08/19/09 - Doug Casey on Protecting Your Assets

Doug Casey on Protecting Your Assets
(Interviewed by Louis James, International Speculator)
L: Doug, we’re getting a lot of questions from readers on how to follow your advice to diversify assets, politically. I know it’s a prickly subject, but what can you tell us about getting our money out from behind the new iron curtain that seems to be descending?
Doug: First – and I can’t stress this enough – you’ve got to accept the grim reality of impending currency controls. The modern era of foreign exchange controls really started with the perversely Orwellian-named Bank Secrecy Act of 1970. For the first time, that made it obligatory for U.S. citizens to report any foreign bank or brokerage accounts they had to the government.
But the threat is older than that, of course, going back to 1933, when Roosevelt confiscated Americans’ gold. Interestingly enough, only gold bullion held by Americans within the United States was confiscated. If you had gold outside the United States, you were insulated.L: I didn’t know that – if history repeats itself, that could be a key tactical factor for our readers to consider.
Doug: Yes. There are no guarantees, of course. Those in government today think they can do absolutely anything they deem necessary and expedient. But at least if it’s out of their physical bailiwick, it improves your odds.
L: Why do you think they allowed that exemption last time? I doubt it was because they had any shred of respect for private property – maybe they just recognized that trying to seize gold overseas would be impractical.
Doug: Good question. Well, the 1930s were a different era. Communication, for one thing, was vastly slower and more expensive than it is now. And you have to remember that though we had an income tax in the 1930s, since 1913 actually, very few people were paying it – even among those allegedly legally obligated to pay it. It was hard for the government to find out who they were, and how much they were earning, and so on. Even though there were only 140 million people in the country then, the absence of computers, and much less centralization, made it very hard for Washington to keep tabs on them.

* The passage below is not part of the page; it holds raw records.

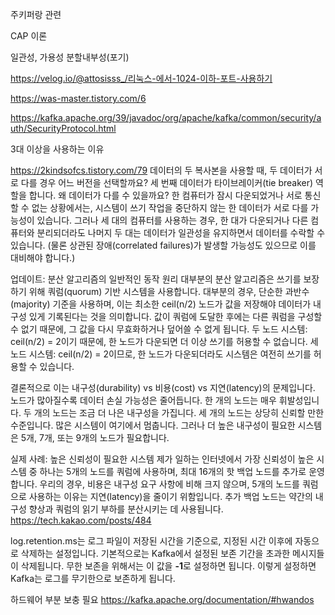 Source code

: 

주키퍼랑 관련

CAP 이론

일관성, 가용성
분할내부성(포기)



https://velog.io/@attosisss_/리눅스-에서-1024-이하-포트-사용하기

https://was-master.tistory.com/6


https://kafka.apache.org/39/javadoc/org/apache/kafka/common/security/auth/SecurityProtocol.html


3대 이상을 사용하는 이유

https://2kindsofcs.tistory.com/79
데이터의 두 복사본을 사용할 때, 두 데이터가 서로 다를 경우 어느 버전을 선택할까요?
세 번째 데이터가 타이브레이커(tie breaker) 역할을 합니다.
왜 데이터가 다를 수 있을까요?
한 컴퓨터가 잠시 다운되었거나 서로 통신할 수 없는 상황에서는, 시스템이 쓰기 작업을 중단하지 않는 한 데이터가 서로 다를 가능성이 있습니다. 그러나 세 대의 컴퓨터를 사용하는 경우, 한 대가 다운되거나 다른 컴퓨터와 분리되더라도 나머지 두 대는 데이터가 일관성을 유지하면서 데이터를 수락할 수 있습니다. (물론 상관된 장애(correlated failures)가 발생할 가능성도 있으므로 이를 대비해야 합니다.)

업데이트: 분산 알고리즘의 일반적인 동작 원리
대부분의 분산 알고리즘은 쓰기를 보장하기 위해 쿼럼(quorum) 기반 시스템을 사용합니다. 대부분의 경우, 단순한 과반수(majority) 기준을 사용하며, 이는 최소한 ceil(n/2) 노드가 값을 저장해야 데이터가 내구성 있게 기록된다는 것을 의미합니다.
값이 쿼럼에 도달한 후에는 다른 쿼럼을 구성할 수 없기 때문에, 그 값을 다시 무효화하거나 덮어쓸 수 없게 됩니다.
두 노드 시스템:
ceil(n/2) = 2이기 때문에, 한 노드가 다운되면 더 이상 쓰기를 허용할 수 없습니다.
세 노드 시스템:
ceil(n/2) = 2이므로, 한 노드가 다운되더라도 시스템은 여전히 쓰기를 허용할 수 있습니다.

결론적으로 이는 내구성(durability) vs 비용(cost) vs 지연(latency)의 문제입니다.
노드가 많아질수록 데이터 손실 가능성은 줄어듭니다.
한 개의 노드는 매우 휘발성입니다.
두 개의 노드는 조금 더 나은 내구성을 가집니다.
세 개의 노드는 상당히 신뢰할 만한 수준입니다. 많은 시스템이 여기에서 멈춥니다.
그러나 더 높은 내구성이 필요한 시스템은 5개, 7개, 또는 9개의 노드가 필요합니다.

실제 사례: 높은 신뢰성이 필요한 시스템
제가 일하는 인터넷에서 가장 신뢰성이 높은 시스템 중 하나는 5개의 노드를 쿼럼에 사용하며, 최대 16개의 핫 백업 노드를 추가로 운영합니다.
우리의 경우, 비용은 내구성 요구 사항에 비해 크지 않으며, 5개의 노드를 쿼럼으로 사용하는 이유는 지연(latency)을 줄이기 위함입니다.
추가 백업 노드는 약간의 내구성 향상과 쿼럼의 읽기 부하를 분산시키는 데 사용됩니다.
https://tech.kakao.com/posts/484


log.retention.ms는 로그 파일이 저장된 시간을 기준으로, 지정된 시간 이후에 자동으로 삭제하는 설정입니다.
기본적으로는 Kafka에서 설정된 보존 기간을 초과한 메시지들이 삭제됩니다.
무한 보존을 위해서는 이 값을 **-1**로 설정하면 됩니다. 이렇게 설정하면 Kafka는 로그를 무기한으로 보존하게 됩니다.

하드웨어 부분 보충 필요
https://kafka.apache.org/documentation/#hwandos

L: The income tax really was a voluntary tax back then!
Doug: [Laughs] Much more so than now – it really was a different era. At any rate, based on this history, and that the juggernaut is building momentum towards the bottom of the ditch, I have to reiterate my advice on the most important investment decision you can make. And it isn’t one among the different classes of investment; it’s political and geographical diversification. Simply put, that’s because no matter where you live, your government is the greatest threat to your wealth today.
If you’re a high-income earner, the state basically takes 50% of what you earn, and then from what’s left, you have to pay your real estate taxes, sales taxes, and many, many other kinds of taxes. Government is without question the biggest danger to your financial health. You’ve got to diversify your assets so they are not all under any one government’s control.
L: You say that in almost every speech you give these days, and you said it in one of our interviews a couple weeks ago.
Doug: Yes, and it bears repeating, constantly. It’s the elephant in the room that very, very few people pay any attention to, and it’s going to stomp most people to death, for just that reason.
L: Okay, so give us a primer. For those who want to avoid getting crushed by the elephant, where do they begin?
Doug: To start with, it makes all the sense in the world to have a foreign bank account. Not a hidden one – I’m not advising anyone to break any laws. You report it on your annual tax filings. So, the government will know about it, but if it’s a foreign bank account, they can’t just step in and lock down your assets in an instant.